Dataset records:

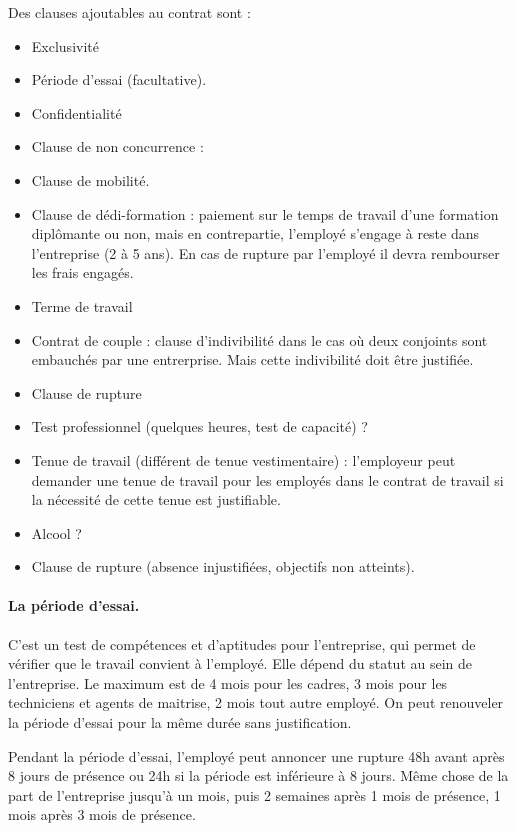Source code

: 	Des clauses ajoutables au contrat sont :
	\begin{itemize}
		\item[\textbullet] Exclusivité
		\item[\textbullet] Période d’essai (facultative).
		\item[\textbullet] Confidentialité
		\item[\textbullet] Clause de non concurrence : 
		\item[\textbullet] Clause de mobilité.
		\item[\textbullet] Clause de dédi-formation : paiement sur le temps de travail d’une formation diplômante ou non, mais en contrepartie, l’employé s’engage à reste dans l’entreprise (2 à 5 ans). En cas de rupture par l'employé il devra rembourser les frais engagés.
		\item[\textbullet] Terme de travail
		\item[\textbullet] Contrat de couple : clause d'indivibilité dans le cas où deux conjoints sont embauchés par une entrerprise. Mais cette indivibilité doit être justifiée.
		\item[\textbullet] Clause de rupture
		\item[\textbullet] Test professionnel (quelques heures, test de capacité) ?
		\item[\textbullet] Tenue de travail (différent de tenue vestimentaire) : l’employeur peut demander une tenue de travail pour les employés dans le contrat de travail si la nécessité de cette tenue est justifiable.
		\item[\textbullet] Alcool ?
		\item[\textbullet] Clause de rupture (absence injustifiées, objectifs non atteints).
	\end{itemize}
	
	\paragraph{La période d'essai.}
	C'est un test de compétences et d'aptitudes pour l'entreprise, qui permet de vérifier que le travail convient à l'employé.
	Elle dépend du statut au sein de l’entreprise. 
	Le maximum est de 4 mois pour les cadres, 3 mois pour les techniciens et agents de maitrise, 2 mois tout autre employé.
	On peut renouveler la période d’essai pour la même durée sans justification.
	
	Pendant la période d’essai, l’employé peut annoncer une rupture 48h avant après 8 jours de présence ou 24h si la période est inférieure à 8 jours.
	Même chose de la part de l'entreprise jusqu'à un mois, puis 2 semaines après 1 mois de présence, 1 mois après 3 mois de présence.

**EXERCISE:** All lines from the one with "de capacité) ?" to the end of the records must be set down exactly. Skip every line before it.

**WRITTEN ANSWER:**
		\item[\textbullet] Test professionnel (quelques heures, test de capacité) ?
		\item[\textbullet] Tenue de travail (différent de tenue vestimentaire) : l’employeur peut demander une tenue de travail pour les employés dans le contrat de travail si la nécessité de cette tenue est justifiable.
		\item[\textbullet] Alcool ?
		\item[\textbullet] Clause de rupture (absence injustifiées, objectifs non atteints).
	\end{itemize}
	
	\paragraph{La période d'essai.}
	C'est un test de compétences et d'aptitudes pour l'entreprise, qui permet de vérifier que le travail convient à l'employé.
	Elle dépend du statut au sein de l’entreprise. 
	Le maximum est de 4 mois pour les cadres, 3 mois pour les techniciens et agents de maitrise, 2 mois tout autre employé.
	On peut renouveler la période d’essai pour la même durée sans justification.
	
	Pendant la période d’essai, l’employé peut annoncer une rupture 48h avant après 8 jours de présence ou 24h si la période est inférieure à 8 jours.
	Même chose de la part de l'entreprise jusqu'à un mois, puis 2 semaines après 1 mois de présence, 1 mois après 3 mois de présence.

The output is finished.